いわゆる非モテ街道を進んできた女の悲しい性なのか、身体だけだとわかっていつつも求められると嬉しくなってしまい、簡単に身体を許してしまう。

1人暮らしを始めて、セックスハプニングが数回起きてから、このままではまずいと思いつつもうれしい気持ちに歯止めが効かず、やめられない自分にひとつの制限をつけた。

それは、今部屋にあるコンドームがすべてなくなったら誰彼構わず部屋に呼びセックスをするのをやめようということだ。

部屋にあるコンドームはひと箱。彼氏がいる時に数個使った程度で、ほとんど残っていた。
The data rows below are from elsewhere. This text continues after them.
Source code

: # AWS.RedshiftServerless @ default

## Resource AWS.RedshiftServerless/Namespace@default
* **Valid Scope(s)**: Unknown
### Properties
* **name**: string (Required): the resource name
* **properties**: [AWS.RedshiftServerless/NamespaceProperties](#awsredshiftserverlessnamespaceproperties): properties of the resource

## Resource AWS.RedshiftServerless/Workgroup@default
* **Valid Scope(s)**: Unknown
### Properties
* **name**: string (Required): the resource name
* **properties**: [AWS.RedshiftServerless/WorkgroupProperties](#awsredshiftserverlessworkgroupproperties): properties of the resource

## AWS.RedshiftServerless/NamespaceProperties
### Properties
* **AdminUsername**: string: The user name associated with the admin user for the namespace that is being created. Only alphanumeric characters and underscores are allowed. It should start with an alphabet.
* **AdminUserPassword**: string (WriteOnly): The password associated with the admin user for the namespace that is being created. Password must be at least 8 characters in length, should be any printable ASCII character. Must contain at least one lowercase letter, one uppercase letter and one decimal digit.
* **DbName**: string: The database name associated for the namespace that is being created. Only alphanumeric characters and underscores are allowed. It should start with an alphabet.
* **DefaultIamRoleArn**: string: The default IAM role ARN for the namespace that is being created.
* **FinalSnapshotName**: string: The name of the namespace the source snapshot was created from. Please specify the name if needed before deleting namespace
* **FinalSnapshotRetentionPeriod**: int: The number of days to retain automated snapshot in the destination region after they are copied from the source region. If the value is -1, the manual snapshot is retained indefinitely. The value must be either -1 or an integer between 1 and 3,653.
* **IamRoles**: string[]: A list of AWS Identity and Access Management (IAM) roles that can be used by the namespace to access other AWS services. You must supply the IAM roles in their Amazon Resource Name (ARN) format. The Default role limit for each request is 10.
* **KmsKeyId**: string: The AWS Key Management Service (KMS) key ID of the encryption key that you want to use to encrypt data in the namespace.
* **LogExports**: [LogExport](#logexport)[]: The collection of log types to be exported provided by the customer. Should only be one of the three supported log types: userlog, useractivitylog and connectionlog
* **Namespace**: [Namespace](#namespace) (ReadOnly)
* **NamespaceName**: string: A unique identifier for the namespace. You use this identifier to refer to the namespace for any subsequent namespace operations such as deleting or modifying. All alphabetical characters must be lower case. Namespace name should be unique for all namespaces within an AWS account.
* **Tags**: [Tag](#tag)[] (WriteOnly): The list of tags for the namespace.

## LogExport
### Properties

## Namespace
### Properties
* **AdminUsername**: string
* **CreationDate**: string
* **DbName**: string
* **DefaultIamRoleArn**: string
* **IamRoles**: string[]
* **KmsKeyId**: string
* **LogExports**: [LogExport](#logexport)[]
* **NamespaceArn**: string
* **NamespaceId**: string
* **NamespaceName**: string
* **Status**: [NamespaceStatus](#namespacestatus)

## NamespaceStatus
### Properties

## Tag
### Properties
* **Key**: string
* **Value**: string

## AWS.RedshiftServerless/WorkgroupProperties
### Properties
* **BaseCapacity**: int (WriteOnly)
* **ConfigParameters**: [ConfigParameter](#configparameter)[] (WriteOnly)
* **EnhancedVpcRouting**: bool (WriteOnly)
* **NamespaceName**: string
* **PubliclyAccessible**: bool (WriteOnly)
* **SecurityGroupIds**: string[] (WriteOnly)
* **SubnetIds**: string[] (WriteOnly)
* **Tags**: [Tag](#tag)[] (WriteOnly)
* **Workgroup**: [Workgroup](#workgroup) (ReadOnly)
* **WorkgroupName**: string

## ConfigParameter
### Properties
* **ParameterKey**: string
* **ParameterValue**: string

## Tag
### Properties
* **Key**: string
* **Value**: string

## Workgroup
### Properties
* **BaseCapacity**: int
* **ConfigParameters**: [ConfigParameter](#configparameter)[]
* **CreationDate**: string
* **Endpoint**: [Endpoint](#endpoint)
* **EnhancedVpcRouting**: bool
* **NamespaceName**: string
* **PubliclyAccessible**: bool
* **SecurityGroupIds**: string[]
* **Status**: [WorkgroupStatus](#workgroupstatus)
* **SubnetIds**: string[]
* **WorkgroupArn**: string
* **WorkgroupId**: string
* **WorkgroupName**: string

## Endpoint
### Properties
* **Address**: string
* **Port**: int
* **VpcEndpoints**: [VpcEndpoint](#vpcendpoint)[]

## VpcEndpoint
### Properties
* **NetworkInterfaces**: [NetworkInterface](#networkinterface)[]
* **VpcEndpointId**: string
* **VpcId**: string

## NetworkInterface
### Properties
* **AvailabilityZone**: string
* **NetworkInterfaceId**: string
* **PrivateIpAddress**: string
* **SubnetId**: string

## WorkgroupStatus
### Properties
それくらい遊べば、気が済むだろう。ビッチが開花したわたしよ。

それに、コンドームさえなければセックスまで持ち込まれない自信がわたしにはあった。

当時大好きだった彼氏に、生でしようと言われたときは蹴って帰ったほどだ。

だから大丈夫。大好きな人とできないことが好きじゃない人とできるはずがない。

それに気づいたけど、恋愛と一緒で、セックスもやるかな、やらないかな、なんて過程までが楽しいのであって、終わってしまったらそれで楽しみはなくなってしまう。

あと、ちんちんストックがあることは非常に精神衛生上よい気がする。セックスしたいな、なんて時に呼び出して、最後までしないのがいちばんおいしいどこ取りなのかもしれない。

目標であったコンドームひと箱を全部違う男で使い終わったので、わたしはビッチを卒業することとする。